After four albums, including 2013’s eponymous terrific pop breakthrough, and several ex-members with a talent for litigious activity, Paramore has become one helluva efficient act: After Laughter offers twelve tunes of variable quality, each boasting at least a detail or two to appreciate; only on 2009’s Brand New Eyes have they come this close. The key is “Forgiveness,” on which Taylor York’s high life filigrees tug at Hayley Williams’ vocal and Zac Farro’s drums refuse to settle down. It may be Pro Tooled to death but it doesn’t sound like it; the musicians are listening to each other, responding like Williams no longer will to the lover from whom she withdraws sympathy but not love. Meanwhile Williams inserts aggrieved harmonies, an id disguised as superego (“I can’t give you, I can’t give you that”). “Forgiveness” is as solid and vitreous as garnet.

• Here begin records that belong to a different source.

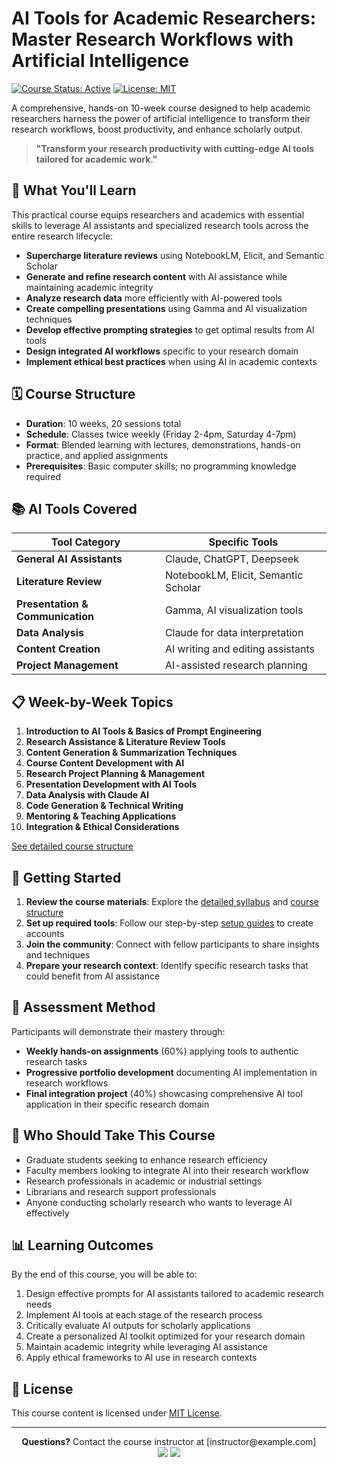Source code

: # AI Tools for Academic Researchers: Master Research Workflows with Artificial Intelligence

[![Course Status: Active](https://img.shields.io/badge/Course%20Status-Active-brightgreen.svg)](https://github.com/autom8or-com/ai-tools-for-researchers-course)
[![License: MIT](https://img.shields.io/badge/License-MIT-blue.svg)](LICENSE)

A comprehensive, hands-on 10-week course designed to help academic researchers harness the power of artificial intelligence to transform their research workflows, boost productivity, and enhance scholarly output.

> **"Transform your research productivity with cutting-edge AI tools tailored for academic work."**

## 🎯 What You'll Learn

This practical course equips researchers and academics with essential skills to leverage AI assistants and specialized research tools across the entire research lifecycle:

- **Supercharge literature reviews** using NotebookLM, Elicit, and Semantic Scholar
- **Generate and refine research content** with AI assistance while maintaining academic integrity
- **Analyze research data** more efficiently with AI-powered tools
- **Create compelling presentations** using Gamma and AI visualization techniques
- **Develop effective prompting strategies** to get optimal results from AI tools
- **Design integrated AI workflows** specific to your research domain
- **Implement ethical best practices** when using AI in academic contexts

## 🗓️ Course Structure

- **Duration**: 10 weeks, 20 sessions total
- **Schedule**: Classes twice weekly (Friday 2-4pm, Saturday 4-7pm)
- **Format**: Blended learning with lectures, demonstrations, hands-on practice, and applied assignments
- **Prerequisites**: Basic computer skills; no programming knowledge required

## 📚 AI Tools Covered

| Tool Category | Specific Tools |
|---------------|---------------|
| **General AI Assistants** | Claude, ChatGPT, Deepseek |
| **Literature Review** | NotebookLM, Elicit, Semantic Scholar |
| **Presentation & Communication** | Gamma, AI visualization tools |
| **Data Analysis** | Claude for data interpretation |
| **Content Creation** | AI writing and editing assistants |
| **Project Management** | AI-assisted research planning |

## 📋 Week-by-Week Topics

1. **Introduction to AI Tools & Basics of Prompt Engineering**
2. **Research Assistance & Literature Review Tools**
3. **Content Generation & Summarization Techniques**  
4. **Course Content Development with AI**
5. **Research Project Planning & Management**
6. **Presentation Development with AI Tools**
7. **Data Analysis with Claude AI**
8. **Code Generation & Technical Writing**
9. **Mentoring & Teaching Applications**
10. **Integration & Ethical Considerations**

[See detailed course structure](course-structure.md)

## 🚀 Getting Started

1. **Review the course materials**: Explore the [detailed syllabus](syllabus.md) and [course structure](course-structure.md)
2. **Set up required tools**: Follow our step-by-step [setup guides](resources/setup-guides/) to create accounts
3. **Join the community**: Connect with fellow participants to share insights and techniques
4. **Prepare your research context**: Identify specific research tasks that could benefit from AI assistance

## 📝 Assessment Method

Participants will demonstrate their mastery through:

- **Weekly hands-on assignments** (60%) applying tools to authentic research tasks
- **Progressive portfolio development** documenting AI implementation in research workflows
- **Final integration project** (40%) showcasing comprehensive AI tool application in their specific research domain

## 👥 Who Should Take This Course

- Graduate students seeking to enhance research efficiency
- Faculty members looking to integrate AI into their research workflow
- Research professionals in academic or industrial settings
- Librarians and research support professionals
- Anyone conducting scholarly research who wants to leverage AI effectively

## 📊 Learning Outcomes

By the end of this course, you will be able to:

1. Design effective prompts for AI assistants tailored to academic research needs
2. Implement AI tools at each stage of the research process
3. Critically evaluate AI outputs for scholarly applications
4. Create a personalized AI toolkit optimized for your research domain
5. Maintain academic integrity while leveraging AI assistance
6. Apply ethical frameworks to AI use in research contexts

## 📜 License

This course content is licensed under [MIT License](LICENSE).

---

<p align="center">
  <strong>Questions?</strong> Contact the course instructor at [instructor@example.com]<br>
  <a href="https://twitter.com/yourtwitterhandle"><img src="https://img.shields.io/badge/Twitter-Follow-blue.svg"></a>
  <a href="https://www.linkedin.com/in/yourlinkedin/"><img src="https://img.shields.io/badge/LinkedIn-Connect-blue.svg"></a>
</p>

<!-- Keywords for SEO: academic research tools, AI for researchers, research workflows, AI assistants for academics, Claude AI research, research AI tools, prompt engineering for academics, literature review AI, research productivity tools, AI data analysis for researchers, NotebookLM, Elicit, Semantic Scholar, research presentation AI, academic writing AI -->
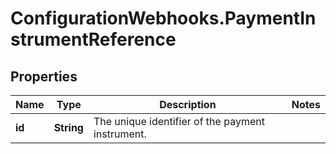# ConfigurationWebhooks.PaymentInstrumentReference

## Properties

Name | Type | Description | Notes
------------ | ------------- | ------------- | -------------
**id** | **String** | The unique identifier of the payment instrument. | 


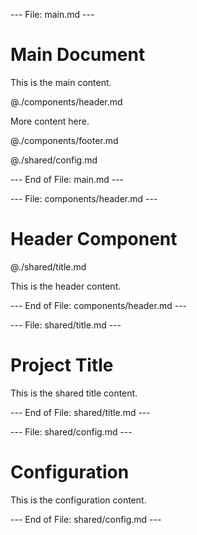 --- File: main.md ---

# Main Document

This is the main content.

@./components/header.md

More content here.

@./components/footer.md

@./shared/config.md

--- End of File: main.md ---

--- File: components/header.md ---

# Header Component

@./shared/title.md

This is the header content.

--- End of File: components/header.md ---

--- File: shared/title.md ---

# Project Title

This is the shared title content.

--- End of File: shared/title.md ---

--- File: shared/config.md ---

# Configuration

This is the configuration content.

--- End of File: shared/config.md ---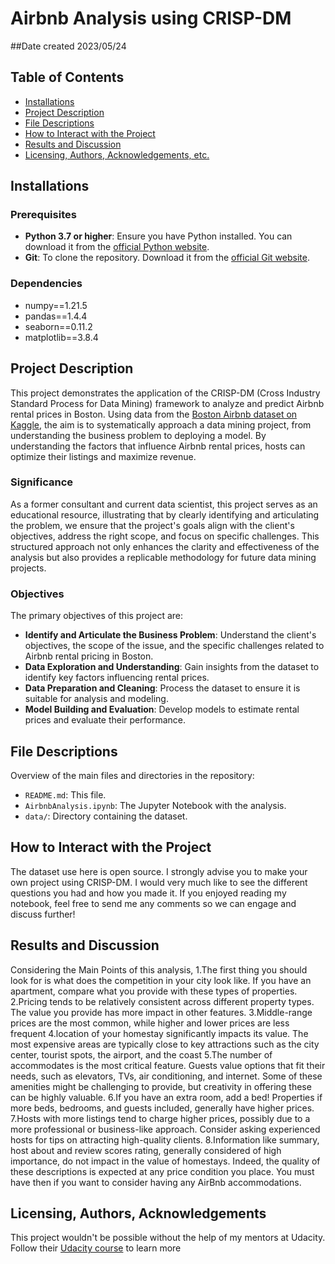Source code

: # Airbnb Analysis using CRISP-DM 

##Date created
2023/05/24

## Table of Contents
- [Installations](#installations)
- [Project Description](#project-description)
- [File Descriptions](#file-descriptions)
- [How to Interact with the Project](#how-to-interact-with-the-project)
- [Results and Discussion](#results-and-discussion)
- [Licensing, Authors, Acknowledgements, etc.](#licensing-authors-acknowledgements)

## Installations

### Prerequisites
- **Python 3.7 or higher**: Ensure you have Python installed. You can download it from the [official Python website](https://www.python.org/downloads/).
- **Git**: To clone the repository. Download it from the [official Git website](https://git-scm.com/).

### Dependencies
- numpy==1.21.5
- pandas==1.4.4
- seaborn==0.11.2
- matplotlib==3.8.4

## Project Description

This project demonstrates the application of the CRISP-DM (Cross Industry Standard Process for Data Mining) framework to analyze and predict Airbnb rental prices in Boston. Using data from the [Boston Airbnb dataset on Kaggle](https://www.kaggle.com/datasets/airbnb/boston/data), the aim is to systematically approach a data mining project, from understanding the business problem to deploying a model. By understanding the factors that influence Airbnb rental prices, hosts can optimize their listings and maximize revenue.

### Significance

As a former consultant and current data scientist, this project serves as an educational resource, illustrating that by clearly identifying and articulating the problem, we ensure that the project's goals align with the client's objectives, address the right scope, and focus on specific challenges. This structured approach not only enhances the clarity and effectiveness of the analysis but also provides a replicable methodology for future data mining projects.

### Objectives

The primary objectives of this project are:
- **Identify and Articulate the Business Problem**: Understand the client's objectives, the scope of the issue, and the specific challenges related to Airbnb rental pricing in Boston.
- **Data Exploration and Understanding**: Gain insights from the dataset to identify key factors influencing rental prices.
- **Data Preparation and Cleaning**: Process the dataset to ensure it is suitable for analysis and modeling.
- **Model Building and Evaluation**: Develop models to estimate rental prices and evaluate their performance.

## File Descriptions
Overview of the main files and directories in the repository:
- `README.md`: This file.
- `AirbnbAnalysis.ipynb`: The Jupyter Notebook with the analysis.
- `data/`: Directory containing the dataset.

## How to Interact with the Project
The dataset use here is open source. I strongly advise you to make your own project using CRISP-DM. I would very much like to see the different questions you had and how you made it.
If you enjoyed reading my notebook, feel free to send me any comments so we can engage and discuss further!

## Results and Discussion
Considering the Main Points of this analysis,
1.The first thing you should look for is what does the competition in your city look like. If you have an apartment, compare what you provide with these types of properties.
2.Pricing tends to be relatively consistent across different property types. The value you provide has more impact in other features.
3.Middle-range prices are the most common, while higher and lower prices are less frequent
4.location of your homestay significantly impacts its value. The most expensive areas are typically close to key attractions such as the city center, tourist spots, the airport, and the coast
5.The number of accommodates is the most critical feature. Guests value options that fit their needs, such as elevators, TVs, air conditioning, and internet. Some of these amenities might be challenging to provide, but creativity in offering these can be highly valuable.
6.If you have an extra room, add a bed! Properties if more beds, bedrooms, and guests included, generally have higher prices.
7.Hosts with more listings tend to charge higher prices, possibly due to a more professional or business-like approach. Consider asking experienced hosts for tips on attracting high-quality clients.
8.Information like summary, host about and review scores rating, generally considered of high importance, do not impact in the value of homestays. Indeed, the quality of these descriptions is expected at any price condition you place. You must have then if you want to consider having any AirBnb accommodations.

## Licensing, Authors, Acknowledgements
This project wouldn't be possible without the help of my mentors at Udacity. Follow their [Udacity course](https://www.udacity.com/course/data-scientist-nanodegree--nd025) to learn more
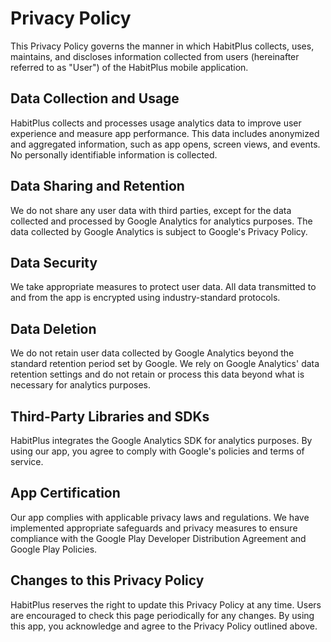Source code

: # Privacy Policy

This Privacy Policy governs the manner in which HabitPlus collects, uses, maintains, and discloses information collected from users (hereinafter referred to as "User") of the HabitPlus mobile application.

## Data Collection and Usage

HabitPlus collects and processes usage analytics data to improve user experience and measure app performance. This data includes anonymized and aggregated information, such as app opens, screen views, and events. No personally identifiable information is collected.

## Data Sharing and Retention

We do not share any user data with third parties, except for the data collected and processed by Google Analytics for analytics purposes. The data collected by Google Analytics is subject to Google's Privacy Policy.

## Data Security

We take appropriate measures to protect user data. All data transmitted to and from the app is encrypted using industry-standard protocols.

## Data Deletion

We do not retain user data collected by Google Analytics beyond the standard retention period set by Google. We rely on Google Analytics' data retention settings and do not retain or process this data beyond what is necessary for analytics purposes.

## Third-Party Libraries and SDKs

HabitPlus integrates the Google Analytics SDK for analytics purposes. By using our app, you agree to comply with Google's policies and terms of service.

## App Certification

Our app complies with applicable privacy laws and regulations. We have implemented appropriate safeguards and privacy measures to ensure compliance with the Google Play Developer Distribution Agreement and Google Play Policies.

## Changes to this Privacy Policy

HabitPlus reserves the right to update this Privacy Policy at any time. Users are encouraged to check this page periodically for any changes. By using this app, you acknowledge and agree to the Privacy Policy outlined above.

An instrumentalist whose arrangements adduce the six dozen crates of records no doubt in his possession and who sports the fetching-est curls since Lulu, York has been studying his Andy Cox and perhaps King Sunny Ade: the arpeggiated riff in “Told You So,” the rhythm fills in “Idle Worship.” Guitar Hero moves are as foreign to him as scowls. Although the Nickolodeon-friendly video and plink plonking pre-chorus synth on “Hard Times” might create the impression that After Laughter is an “eighties” album, Paramore aren’t necrophiliacs hunting the terrified remnants of their Dubya-era emo constituency. The interstices between joy and pain, best shown by Williams’ interjections, spoken (“He hit me with lightnin‘!”) and onomatopoetic (the baker’s dozen of ehh-ehhs and whoa-whoas); the manipulation of performative energy to sheath a stiletto in velvet — that’s what Williams, York, and Farro learned from their influences. And it’s not as if they’ve abandoned emo either: they may have written “Grudges” nine years ago but no way could they have teased this love-to-leave-you plaint with the sophistication heard in the bit here, that note at 1:01 especially.

Holding it together is Williams, writing her sharpest lyrics yet. From the rose-colored boy making noise about the world he wants to see to “I think everyone here is fake happy too,” she eschews self-conscious poetry for declarative force. This twenty-eight-year-old has lived a little; sometimes, to quote Harriet M. Welsch, you have to lie. So long as the music isn’t fake happy. Paramore have figured out what Elizabeth Bishop and Smokey Robinson learned, and what queerness has offered the world: sadness feels more genuine through the noble work of looking happy. When she does sad-sad my attention wanders, as concluding piano weeper “Tell Me How” demonstrates, although I perk up when Barro and York dominate the outro. On After Laughter no great formal feeling comes except the security that a trio at the zenith of its powers can delineate any state it wants. They’ll hit you with lightnin‘!

Willie Nelson – God’s Problem Child

He’s got nerve writing a song called “It Gets Easier” — hasn’t it always been easy for you, sumbitch? For life to get easier for Willie Nelson would be like Morrissey finding new ways to loathe cows and minorities. On this pleasant throwaway, he sings covers and songs he co-wrote over text (maybe it does get easier). Only two duds: a Mike Reid number and a Merle Haggard obit that I’m glad Hag never got to hear (and as far as gnarly old-man-shaking-his-fist death ballads go, I’ll take Hag’s “That’s the News” over “Delete and Fast Forward”). One standard: “Your Memory Has a Mind of Its Own.”